Refine
Abstract knowledge is deeply grounded in many computer-based applications. An important research area of Artificial Intelligence (AI) deals with the automatic derivation of knowledge from data. Machine learning offers the according algorithms. One area of research focuses on the development of biologically inspired learning algorithms. The respective machine learning methods are based on neurological concepts so that they can systematically derive knowledge from data and store it. One type of machine learning algorithms that can be categorized as "deep learning" model is referred to as Deep Neural Networks (DNNs). DNNs consist of multiple artificial neurons arranged in layers that are trained by using the backpropagation algorithm. These deep learning methods exhibit amazing capabilities for inferring and storing complex knowledge from high-dimensional data.

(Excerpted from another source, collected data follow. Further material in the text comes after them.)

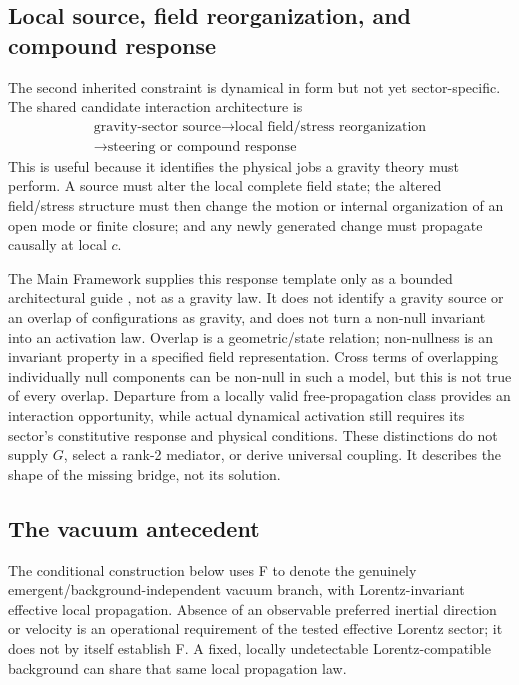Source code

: \documentclass[11pt]{article}
\theoremstyle{plain}
\theoremstyle{remark}
\begin{document}
\subsection{Local source, field reorganization, and compound response}

The second inherited constraint is dynamical in form but not yet sector-specific.  The
shared candidate interaction architecture is
\begin{equation}
\boxed{
\begin{gathered}
\text{gravity-sector source}
\longrightarrow\text{local field/stress reorganization}\\
\longrightarrow\text{steering or compound response}
\end{gathered}}
\label{eq:response-template}
\end{equation}
This is useful because it identifies the physical jobs a gravity theory must perform.  A
source must alter the local complete field state; the altered field/stress structure must
then change the motion or internal organization of an open mode or finite closure; and
any newly generated change must propagate causally at local $c$.

The Main Framework supplies this response template only as a bounded
architectural guide \cite{CmotionMainFramework2026}, not as a gravity law.
It does not identify a gravity source or an overlap of configurations as gravity,
and does not turn a non-null invariant into an activation law.  Overlap is a
geometric/state relation; non-nullness is an invariant property in a specified
field representation.  Cross terms of overlapping individually null components
can be non-null in such a model, but this is not true of every overlap.
Departure from a locally valid free-propagation class provides an interaction
opportunity, while actual dynamical activation still requires its sector's
constitutive response and physical conditions.  These distinctions do not
supply $G$, select a rank-2 mediator, or derive universal coupling.
It describes the shape of the missing bridge, not its solution.

\subsection{The vacuum antecedent}
\label{sec:vacuum}

The conditional construction below uses F to denote the genuinely
emergent/background-independent vacuum branch, with Lorentz-invariant effective
local propagation.  Absence of an observable preferred inertial direction or
velocity is an operational requirement of the tested effective Lorentz sector;
it does not by itself establish F.  A fixed, locally undetectable
Lorentz-compatible background can share that same local propagation law.
\end{document}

However, DNNs are affected by a problem that prevents new knowledge from being added to an existing base. The ability to continuously accumulate knowledge is an important factor that contributed to evolution and is therefore a prerequisite for the development of strong AIs. The so-called "catastrophic forgetting" (CF) effect causes DNNs to immediately loose already derived knowledge after a few training iterations on a new data distribution. Only an energetically expensive retraining with the joint data distribution of past and new data enables the abstraction of the entire new set of knowledge. In order to counteract the effect, various techniques have been and are still being developed with the goal to mitigate or even solve the CF problem. These published CF avoidance studies usually imply the effectiveness of their approaches for various continual learning tasks.

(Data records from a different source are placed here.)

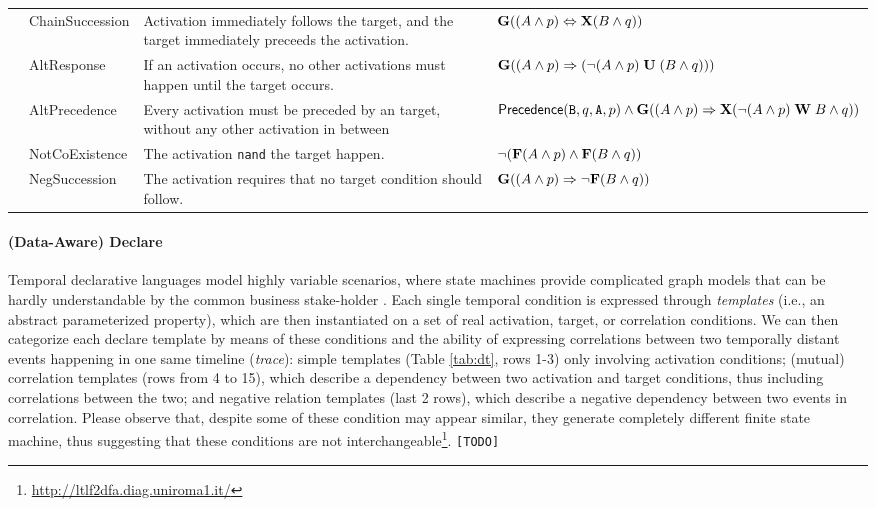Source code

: \begin{table}
{\begin{tabular}{c|l|p{9cm}|l}
	 & \textsf{ChainSuccession}  & Activation immediately follows the target, and the target immediately preceeds the activation. & $\mathbf{G}((A\wedge p)\Leftrightarrow\mathbf{X}(B\wedge q))$\\
	 & \textsf{AltResponse}  & If an activation occurs, no other activations must happen until the target occurs.  & $\mathbf{G}((A\wedge p)\Rightarrow({\neg(A\wedge p)}\;\mathbf{U}\;{(B\wedge q)}))$\\
	 & \textsf{AltPrecedence}  & Every activation must be preceded by an target, without any other
	 activation in between &   $\textsf{Precedence}(\texttt{B},q,\texttt{A},p)\wedge \mathbf{G}((A\wedge p)\Rightarrow \mathbf{X}({\neg(A\wedge p)}\;\mathbf{W}\;{B\wedge q}))$\\
	 \midrule
	 
	 \parbox[t]{2mm}{} & \textsf{NotCoExistence} & The activation \texttt{nand} the target happen.&  $\neg(\mathbf{F}(A\wedge p)\wedge\mathbf{F}(B\wedge q))$\\
	 & \textsf{NegSuccession} & The activation requires that no target condition should follow.& $\mathbf{G}((A\wedge p)\Rightarrow \neg\mathbf{F}(B\wedge q))$ \\
	 \bottomrule
\end{tabular}}
\end{table}



\paragraph*{(Data-Aware) Declare} Temporal declarative languages model highly variable scenarios, where state machines provide complicated graph models that can be hardly understandable by the common business stake-holder \cite{PichlerWZPMR11}. Each single temporal condition is expressed through \textit{templates} (i.e., an abstract parameterized property), which are then instantiated on a set of real activation, target, or correlation conditions. We can then categorize each declare template by means of these conditions and the ability of expressing correlations between two temporally distant events happening in one same timeline (\textit{trace}): simple
 templates (Table \ref{tab:dt}, rows 1-3) only involving activation conditions; (mutual)
 correlation templates (rows from 4 to 15), which describe a dependency between two
activation and target conditions, thus including correlations between the two; and negative relation templates (last 2 rows), which describe a negative
dependency between two events in correlation. Please observe that, despite some of these condition may appear similar, they generate completely different finite state machine, thus suggesting that these conditions are not interchangeable\footnote{\url{http://ltlf2dfa.diag.uniroma1.it/}}. \texttt{\color{red}[TODO]}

This dissertation is set in the context of continual machine learning with deep learning methods. The first part deals with the development of an application-oriented real-world evaluation protocol which can be used to investigate different machine learning models with regard to the suppression of the CF effect. In the second part, a comprehensive study indicates that under the application-oriented requirements none of the investigated models can exhibit satisfactory continual learning results. In the third part, a novel deep learning model is presented which is referred to as Deep Convolutional Gaussian Mixture Models (DCGMMs). DCGMMs build upon the unsupervised approach of Gaussian Mixture Models (GMMs). GMMs cannot be considered as deep learning method and they have to be initialized in a data-driven manner before training. These aspects limit the use of GMMs in continual learning scenarios.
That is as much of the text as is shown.